New New Mexican

Capital Coal adds another menu to its micro-concept empire

If you’re not elote-ing at least once a month, what are you even doing with your life? (Alex De Vore)

Why, yes, my cover story Yes, Chef on Santa Fe chef Dakota Weiss from last November did win a first place award for food writing from the Society of Professional Journalists’ Top of the Rockies. And though I’d like to think it’s because I’m a talented little word…guy, that win probably had something to do with Weiss as a person, too.

In case you missed it, Weiss is kind of fascinating; here are some highlights:

  • California-born, New Mexico-raised
  • Started business school, phased to culinary school
  • Worked in a bunch of killer restaurants in America and abroad, learned bunches
  • Competed on Top Chef during season 9
  • Returned to California to open the Sweetfin poke chain
  • Met current life/business partner Rich Becker, who previously worked for Shake Shack
  • Diagnosed with breast cancer; kicked its ass
  • Sold her share in Sweetfin, moved back to Santa Fe to work for Coyote Café, left to open her own joints: Catch Poke and Capital Coal Neighborhood Eatery

In summary, Weiss has done a lot in the food world—including being one of the drivers behind the growing American obsession with poke in recent years—and she and Becker’s Capital Coal builds on the Sweetfin/Catch Poke idea that food done quickly needn’t be of poor quality. Think of it like a food hall, replete with numerous culinary concepts available under one roof, only with one staff making everything. And it’s growing.
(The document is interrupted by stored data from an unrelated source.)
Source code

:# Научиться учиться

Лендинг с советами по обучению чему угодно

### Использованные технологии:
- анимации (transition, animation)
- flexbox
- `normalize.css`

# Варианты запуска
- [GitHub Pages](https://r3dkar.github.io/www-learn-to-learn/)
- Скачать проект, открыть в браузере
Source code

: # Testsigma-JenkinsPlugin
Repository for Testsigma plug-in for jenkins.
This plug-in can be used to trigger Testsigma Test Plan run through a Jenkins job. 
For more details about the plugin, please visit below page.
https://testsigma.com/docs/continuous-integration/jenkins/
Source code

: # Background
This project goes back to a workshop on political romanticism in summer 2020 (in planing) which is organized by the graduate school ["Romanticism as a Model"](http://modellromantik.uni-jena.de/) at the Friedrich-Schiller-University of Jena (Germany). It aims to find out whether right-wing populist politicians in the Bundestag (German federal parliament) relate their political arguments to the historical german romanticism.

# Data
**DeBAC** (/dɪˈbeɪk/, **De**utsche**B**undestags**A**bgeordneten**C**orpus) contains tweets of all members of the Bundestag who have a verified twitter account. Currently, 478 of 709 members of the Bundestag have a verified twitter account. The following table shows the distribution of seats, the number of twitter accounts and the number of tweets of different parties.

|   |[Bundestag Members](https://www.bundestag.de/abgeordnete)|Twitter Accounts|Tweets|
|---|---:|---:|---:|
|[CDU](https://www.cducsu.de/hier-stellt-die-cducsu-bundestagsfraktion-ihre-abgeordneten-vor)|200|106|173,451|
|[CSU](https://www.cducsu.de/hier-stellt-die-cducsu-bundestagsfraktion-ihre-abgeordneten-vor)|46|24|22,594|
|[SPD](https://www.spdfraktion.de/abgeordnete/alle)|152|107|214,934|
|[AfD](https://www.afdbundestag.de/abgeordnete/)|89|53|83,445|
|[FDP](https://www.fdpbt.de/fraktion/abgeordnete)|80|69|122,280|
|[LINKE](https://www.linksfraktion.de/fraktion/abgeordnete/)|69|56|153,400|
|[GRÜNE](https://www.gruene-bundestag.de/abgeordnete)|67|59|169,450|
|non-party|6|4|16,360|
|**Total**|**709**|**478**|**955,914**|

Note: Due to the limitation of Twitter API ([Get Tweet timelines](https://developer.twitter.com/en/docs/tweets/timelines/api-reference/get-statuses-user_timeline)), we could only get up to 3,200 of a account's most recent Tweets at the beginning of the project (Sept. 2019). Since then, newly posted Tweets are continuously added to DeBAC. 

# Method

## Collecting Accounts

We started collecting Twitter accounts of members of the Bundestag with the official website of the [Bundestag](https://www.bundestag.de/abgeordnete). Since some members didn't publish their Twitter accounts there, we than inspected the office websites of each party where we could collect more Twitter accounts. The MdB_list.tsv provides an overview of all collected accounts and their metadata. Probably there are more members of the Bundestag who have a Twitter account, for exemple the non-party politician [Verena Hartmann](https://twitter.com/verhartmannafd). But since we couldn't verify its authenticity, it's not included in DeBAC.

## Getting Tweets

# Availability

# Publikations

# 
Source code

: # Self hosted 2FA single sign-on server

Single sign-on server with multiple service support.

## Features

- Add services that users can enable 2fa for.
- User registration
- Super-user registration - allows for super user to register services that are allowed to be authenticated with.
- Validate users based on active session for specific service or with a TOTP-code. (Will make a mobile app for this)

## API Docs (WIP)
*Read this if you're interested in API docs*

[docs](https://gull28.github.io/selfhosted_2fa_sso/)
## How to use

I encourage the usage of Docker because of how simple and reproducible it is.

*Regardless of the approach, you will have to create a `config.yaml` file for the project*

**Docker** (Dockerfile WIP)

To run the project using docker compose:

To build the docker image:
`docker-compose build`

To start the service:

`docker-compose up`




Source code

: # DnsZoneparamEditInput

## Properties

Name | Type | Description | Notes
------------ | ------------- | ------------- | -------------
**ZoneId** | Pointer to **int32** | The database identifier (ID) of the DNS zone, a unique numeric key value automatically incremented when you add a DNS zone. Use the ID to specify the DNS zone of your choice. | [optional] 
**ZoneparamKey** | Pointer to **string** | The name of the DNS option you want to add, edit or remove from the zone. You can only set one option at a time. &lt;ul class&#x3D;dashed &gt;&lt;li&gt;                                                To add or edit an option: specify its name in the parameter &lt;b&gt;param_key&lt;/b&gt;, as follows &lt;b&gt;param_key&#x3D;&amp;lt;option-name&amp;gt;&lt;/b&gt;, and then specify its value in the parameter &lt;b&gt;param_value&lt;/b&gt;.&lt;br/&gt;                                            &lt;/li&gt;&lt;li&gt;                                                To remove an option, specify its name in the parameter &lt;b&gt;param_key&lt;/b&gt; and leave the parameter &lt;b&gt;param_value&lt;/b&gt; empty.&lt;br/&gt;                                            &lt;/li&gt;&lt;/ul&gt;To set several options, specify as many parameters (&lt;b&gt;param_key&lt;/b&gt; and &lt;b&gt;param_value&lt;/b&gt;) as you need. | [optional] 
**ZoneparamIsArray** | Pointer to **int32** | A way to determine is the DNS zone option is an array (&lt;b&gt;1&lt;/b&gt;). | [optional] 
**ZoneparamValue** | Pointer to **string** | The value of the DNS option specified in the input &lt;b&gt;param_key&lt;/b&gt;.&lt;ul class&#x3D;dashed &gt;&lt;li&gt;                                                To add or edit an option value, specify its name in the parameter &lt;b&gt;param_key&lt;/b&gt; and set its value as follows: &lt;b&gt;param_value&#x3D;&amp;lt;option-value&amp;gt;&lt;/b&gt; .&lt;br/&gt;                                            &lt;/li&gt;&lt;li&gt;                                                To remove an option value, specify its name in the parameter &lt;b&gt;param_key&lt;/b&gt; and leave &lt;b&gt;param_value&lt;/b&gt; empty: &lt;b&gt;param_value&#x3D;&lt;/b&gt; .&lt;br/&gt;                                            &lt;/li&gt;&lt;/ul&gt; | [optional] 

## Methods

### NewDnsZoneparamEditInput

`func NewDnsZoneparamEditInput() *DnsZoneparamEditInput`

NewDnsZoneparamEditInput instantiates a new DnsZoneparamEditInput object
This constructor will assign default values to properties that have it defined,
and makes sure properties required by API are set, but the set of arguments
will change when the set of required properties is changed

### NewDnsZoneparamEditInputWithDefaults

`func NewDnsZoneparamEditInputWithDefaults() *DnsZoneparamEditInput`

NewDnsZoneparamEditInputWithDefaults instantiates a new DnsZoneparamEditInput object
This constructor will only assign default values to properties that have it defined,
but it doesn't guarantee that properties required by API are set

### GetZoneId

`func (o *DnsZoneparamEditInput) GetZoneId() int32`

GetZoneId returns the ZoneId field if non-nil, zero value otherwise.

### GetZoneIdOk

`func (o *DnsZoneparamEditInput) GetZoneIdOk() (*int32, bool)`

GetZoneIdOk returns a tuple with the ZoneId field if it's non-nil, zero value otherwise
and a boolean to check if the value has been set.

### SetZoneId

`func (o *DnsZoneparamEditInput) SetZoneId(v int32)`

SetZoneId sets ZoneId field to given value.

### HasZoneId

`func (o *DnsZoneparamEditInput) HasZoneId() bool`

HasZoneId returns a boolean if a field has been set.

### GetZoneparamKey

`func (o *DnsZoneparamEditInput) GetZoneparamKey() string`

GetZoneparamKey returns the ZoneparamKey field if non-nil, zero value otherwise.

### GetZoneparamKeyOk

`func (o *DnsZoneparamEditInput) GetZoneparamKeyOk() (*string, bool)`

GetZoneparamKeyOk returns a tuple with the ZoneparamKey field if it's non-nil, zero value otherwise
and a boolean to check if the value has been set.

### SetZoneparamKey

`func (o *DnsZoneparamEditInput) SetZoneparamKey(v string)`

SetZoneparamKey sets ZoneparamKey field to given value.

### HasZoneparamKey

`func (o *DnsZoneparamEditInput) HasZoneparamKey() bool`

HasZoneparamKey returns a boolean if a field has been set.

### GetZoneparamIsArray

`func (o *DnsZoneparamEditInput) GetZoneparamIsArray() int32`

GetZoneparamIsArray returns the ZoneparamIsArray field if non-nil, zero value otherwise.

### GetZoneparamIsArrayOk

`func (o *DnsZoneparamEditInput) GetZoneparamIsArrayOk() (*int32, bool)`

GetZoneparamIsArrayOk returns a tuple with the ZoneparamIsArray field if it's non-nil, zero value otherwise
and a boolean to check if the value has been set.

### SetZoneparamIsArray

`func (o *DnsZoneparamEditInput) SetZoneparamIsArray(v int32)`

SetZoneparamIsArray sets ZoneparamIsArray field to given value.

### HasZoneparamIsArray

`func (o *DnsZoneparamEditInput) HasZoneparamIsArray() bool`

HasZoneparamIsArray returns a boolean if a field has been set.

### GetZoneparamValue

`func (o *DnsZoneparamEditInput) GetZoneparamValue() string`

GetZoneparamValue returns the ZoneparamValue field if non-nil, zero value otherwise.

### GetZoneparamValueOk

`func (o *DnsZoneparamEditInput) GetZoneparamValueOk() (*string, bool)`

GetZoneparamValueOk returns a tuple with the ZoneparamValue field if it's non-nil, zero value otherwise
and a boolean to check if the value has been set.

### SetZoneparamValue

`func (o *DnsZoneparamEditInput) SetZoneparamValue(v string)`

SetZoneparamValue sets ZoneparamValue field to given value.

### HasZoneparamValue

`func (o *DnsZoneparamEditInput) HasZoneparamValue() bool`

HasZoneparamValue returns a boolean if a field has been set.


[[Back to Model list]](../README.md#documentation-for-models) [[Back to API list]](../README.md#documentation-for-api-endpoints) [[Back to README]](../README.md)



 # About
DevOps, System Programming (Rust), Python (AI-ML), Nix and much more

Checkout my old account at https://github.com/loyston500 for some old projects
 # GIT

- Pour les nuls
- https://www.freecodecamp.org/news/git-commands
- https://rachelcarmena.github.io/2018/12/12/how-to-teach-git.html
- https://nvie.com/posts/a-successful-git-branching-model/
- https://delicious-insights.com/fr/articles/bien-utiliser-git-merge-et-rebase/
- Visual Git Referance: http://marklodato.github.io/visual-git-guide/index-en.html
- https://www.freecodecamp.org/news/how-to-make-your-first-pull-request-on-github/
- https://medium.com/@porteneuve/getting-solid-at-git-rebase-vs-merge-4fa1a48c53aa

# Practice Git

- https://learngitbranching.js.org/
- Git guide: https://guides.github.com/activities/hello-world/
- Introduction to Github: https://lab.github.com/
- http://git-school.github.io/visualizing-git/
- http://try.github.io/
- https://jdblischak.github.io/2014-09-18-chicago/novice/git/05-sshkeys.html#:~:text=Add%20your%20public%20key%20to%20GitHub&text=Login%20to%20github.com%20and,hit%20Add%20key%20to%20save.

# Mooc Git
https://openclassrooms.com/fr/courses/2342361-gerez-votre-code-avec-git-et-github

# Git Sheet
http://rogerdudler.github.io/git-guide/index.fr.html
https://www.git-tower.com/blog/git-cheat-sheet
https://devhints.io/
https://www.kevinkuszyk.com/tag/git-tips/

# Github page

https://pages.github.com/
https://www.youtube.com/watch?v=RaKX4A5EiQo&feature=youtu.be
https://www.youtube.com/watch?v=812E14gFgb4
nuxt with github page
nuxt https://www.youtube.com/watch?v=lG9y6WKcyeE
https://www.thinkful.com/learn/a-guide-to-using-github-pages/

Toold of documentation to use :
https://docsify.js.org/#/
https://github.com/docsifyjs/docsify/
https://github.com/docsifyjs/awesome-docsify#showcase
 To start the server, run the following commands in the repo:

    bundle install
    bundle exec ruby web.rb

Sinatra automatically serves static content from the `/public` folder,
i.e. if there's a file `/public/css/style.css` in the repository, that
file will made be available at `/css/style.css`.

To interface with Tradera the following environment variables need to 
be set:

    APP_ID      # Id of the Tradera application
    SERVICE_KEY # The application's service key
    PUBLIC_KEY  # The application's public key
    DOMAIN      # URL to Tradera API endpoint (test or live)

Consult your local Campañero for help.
Weiss and Becker, for example, shuttered their original Catch Poke location on Marcy Street a few weeks ago and rolled it up into Capital Coal alongside its salad, Asian fusion, spicy fried chicken, French dip, charcuterie, raw bar, popcorn and dessert concepts; and they’ll henceforth offer up a handful of Mexican and New Mexican-inspired dishes as part of the just-opened El 505 New Mexican Cuisine menu. The idea, Weiss says, is to both flex her muscle and to satiate customers who repeatedly ask for New Mexican dishes when dining at Capital Coal. Folks who’ve just stepped off the train at the downtown depot, for example, wander into Capital Coal looking for something New Mexican, Weiss says, and she doesn’t want to disappoint them. Plus, she says, the dishes should all be familiar to fans of local cuisine.

“It’s not breaking any barriers, it’s not reinventing the food—it’s offering a few things that we know people like and want,” Weiss says.

And it’s a strong start. El 505 kicks off with five dishes, including nachos with various meat options or calabacitas; stacked red/green/X-mas enchiladas with carne asada, chicken tinga or calabacitas; chilaquiles; Frito pie; and—perhaps most importantly—elote, that glorious corn/mayo/queso fresco/Tajin dish that anyone from Los Angeles thinks about pretty much whenever they close their eyes. With a price range between $8-$15, too, El 505 is affordable out of the gate, and we must never underestimate the comfy ambiance at Capital Coal, nor its incredibly clean interior.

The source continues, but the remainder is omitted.